Commitment to Loyalty
by Maddie Knudtson
Many parts of the Bible give me chills. Powerful praise and wrenching stories coat this book from cover to cover, and one that will never leave me comes from Ruth. It paints a beautiful picture of loyalty, love, and endurance. My favorite part comes from Ruth 1:11-18.
"11 But Naomi said, 'Return home, my daughters. Why would you come with me? Am I going to have any more sons, who could become your husbands? 12 Return home, my daughters; I am too old to have another husband. Even if I thought there was still hope for me--even if I had a husband tonight and then gave birth to sons--13 would you wait until they grew up? Would you remain unmarried for them? No, my daughters. It is more bitter for me than for you, because the Lord's hand has gone out against me!'"
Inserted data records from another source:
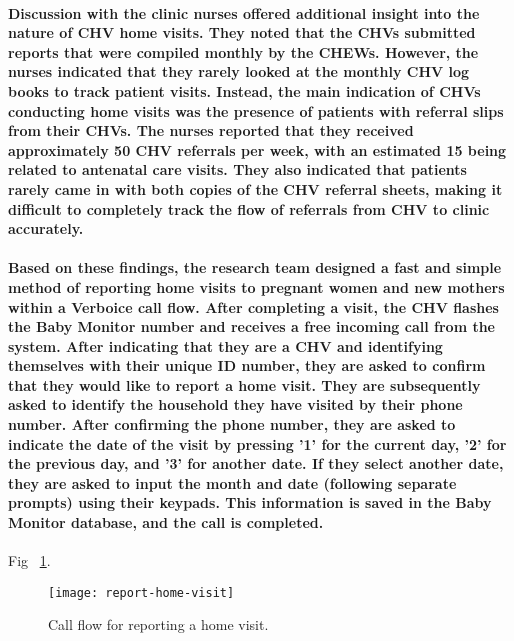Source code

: \paragraph{Discussion with the clinic nurses offered additional insight into the nature of CHV home visits. They noted that the CHVs submitted reports that were compiled monthly by the CHEWs. However, the nurses indicated that they rarely looked at the monthly CHV log books to track patient visits. Instead, the main indication of CHVs conducting home visits was the presence of patients with referral slips from their CHVs. The nurses reported that they received approximately 50 CHV referrals per week, with an estimated 15 being related to antenatal care visits. They also indicated that patients rarely came in with both copies of the CHV referral sheets, making it difficult to completely track the flow of referrals from CHV to clinic accurately.}

\paragraph{Based on these findings, the research team designed a fast and simple method of reporting home visits to pregnant women and new mothers within a Verboice call flow. After completing a visit, the CHV flashes the Baby Monitor number and receives a free incoming call from the system. After indicating that they are a CHV and identifying themselves with their unique ID number, they are asked to confirm that they would like to report a home visit. They are subsequently asked to identify the household they have visited by  their phone number. After confirming the phone number, they are asked to indicate the date of the visit by pressing '1' for the current day, '2' for the previous day, and '3' for another date. If they select another date, they are asked to input the month and date (following separate prompts) using their keypads. This information is saved in the Baby Monitor database, and the call is completed.}

Fig ~\ref{fig:homevisit}.
\begin{figure}[]
	\begin{center}
	\texttt{[image: report-home-visit]}
	\end{center}
	\caption{Call flow for reporting a home visit.}
	\label{fig:homevisit}
\end{figure}

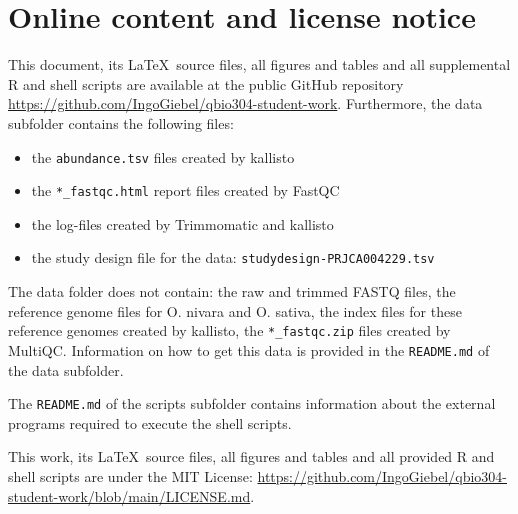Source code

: \section{Online content and license notice}

This document, its \LaTeX\ source files, all figures and tables and all supplemental R and shell scripts are available at the public GitHub repository \url{https://github.com/IngoGiebel/qbio304-student-work}. Furthermore, the data subfolder contains the following files:
\begin{itemize}
    \item the \verb|abundance.tsv| files created by kallisto
    \item the \verb|*_fastqc.html| report files created by FastQC
    \item the log-files created by Trimmomatic and kallisto
    \item the study design file for the data: \verb|studydesign-PRJCA004229.tsv|
\end{itemize}
The data folder does not contain: the raw and trimmed FASTQ files, the reference genome files for O. nivara and O. sativa, the index files for these reference genomes created by kallisto, the \verb|*_fastqc.zip| files created by MultiQC. Information on how to get this data is provided in the \verb|README.md| of the data subfolder.

The \verb|README.md| of the scripts subfolder contains information about the external programs required to execute the shell scripts.

This work, its \LaTeX\ source files, all figures and tables and all provided R and shell scripts are under the MIT License: \url{https://github.com/IngoGiebel/qbio304-student-work/blob/main/LICENSE.md}.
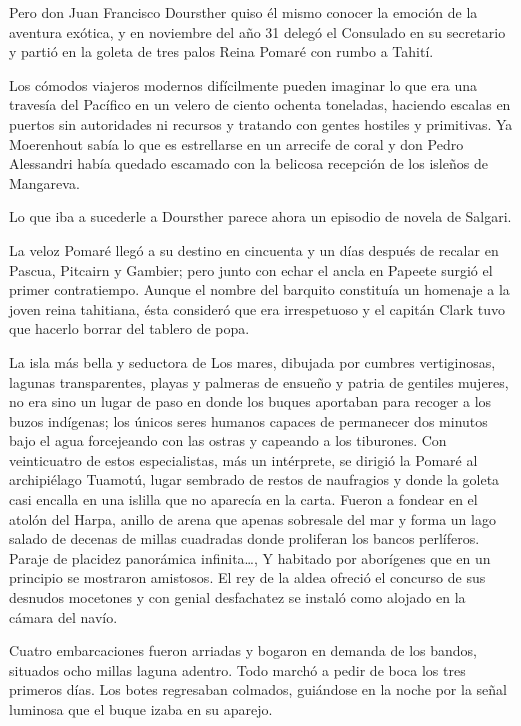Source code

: \documentclass[10pt,twoside,openright]{memoir}
\begin{document}
Pero don Juan Francisco Doursther quiso él mismo conocer la emoción de
la aventura exótica, y en noviembre del año 31 delegó el Consulado en su
secretario y partió en la goleta de tres palos Reina
Pomaré con rumbo a Tahití.

Los cómodos viajeros modernos difícilmente pueden imaginar lo que era
una travesía del Pacífico en un
velero de ciento ochenta toneladas, haciendo escalas en puertos sin
autoridades ni recursos y tratando con gentes hostiles y primitivas. Ya
Moerenhout sabía lo que es
estrellarse en un arrecife de coral y don Pedro Alessandri había quedado
escamado con la belicosa recepción de los isleños de Mangareva.

Lo que iba a sucederle a Doursther parece ahora un episodio de novela de
Salgari.

 La veloz Pomaré llegó a su destino
en cincuenta y un días después de recalar en Pascua, Pitcairn y Gambier;
pero junto con echar el ancla en Papeete surgió el primer contratiempo.
Aunque el nombre del barquito constituía un homenaje a la joven reina
tahitiana, ésta consideró que era irrespetuoso y el capitán Clark tuvo
que hacerlo borrar del tablero de popa.

La isla más bella y seductora de Los mares, dibujada por cumbres
vertiginosas, lagunas transparentes,
playas y palmeras de ensueño y patria
de gentiles mujeres, no era sino un lugar de paso en donde los buques
aportaban para recoger a los buzos indígenas; los únicos seres humanos
capaces de permanecer dos minutos bajo el agua forcejeando con las
ostras y capeando a los tiburones. Con veinticuatro de estos
especialistas, más un intérprete, se dirigió la Pomaré al archipiélago
Tuamotú, lugar sembrado de restos de naufragios y donde la goleta casi
encalla en una islilla que no aparecía en la carta. Fueron a fondear en
el atolón del Harpa, anillo de arena que apenas sobresale del mar y
forma un lago salado de decenas de millas cuadradas donde proliferan los
bancos perlíferos. Paraje de placidez panorámica infinita\ldots, Y habitado
por aborígenes que en un principio se
mostraron amistosos. El rey de la aldea ofreció el concurso de sus
desnudos mocetones y con genial desfachatez se
instaló como alojado en la cámara del
navío.

Cuatro embarcaciones fueron arriadas y bogaron en demanda de los bandos,
situados ocho millas laguna adentro. Todo marchó a pedir de boca los
tres primeros días. Los botes
regresaban colmados, guiándose en la noche por la señal luminosa que el
buque izaba en su aparejo.
\end{document}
In the very beginning of the chapter, Naomi loses both her husband and her two sons. Her sorrow is great, and she ends up urging her two widowed daughters-in-law to return to their homes. This isn't the shooing away of nuisance relatives, but a fond farewell. Naomi wishes the best for these women. She refers to them lovingly as daughters, intending to give them a better chance in life by freeing them to pursue other prospects. One of them, Orpah, agrees to go back. Ruth, however, refuses.
"14 At this they wept again. Then Orpah kissed her mother-in-law good-by, but Ruth clung to her. 15 'Look,' said Naomi, 'your sister-in-law is going back to her people and her gods. Go back with her.' 16 But Ruth replied, 'Don't urge me to leave you or to return back from you. Where you go I will go, and where you stay I will stay. Your people will be my people and your God my God. 17 Where you die I will die, and there I will be buried. May the Lord deal with me, be it ever so severely, if anything but death separates you and me.' 18 When Naomi realized that Ruth was determined to go with her, she stopped urging her."
Ruth's utter devotion is staggering. Even though she has permission to return back to the family she was born in to, she sticks with the family she committed herself to through marriage. Naomi finds more than a daughter-in-law in Ruth (whose name, in fact, means "friendship"). But the loyalty runs deeper than their relationship. Putting aside the gods of her youth, Ruth displays the strength of her conversion to the Lord God. She refuses to abandon her faith.
While other people find joy in romantic love stories, my heart melts at the love between Ruth and Naomi. Ruth's words display a fierce loyalty that speaks to her character. Yes, both women lost much in the deaths of their men, but there remained much between their commitment to one another and their faith.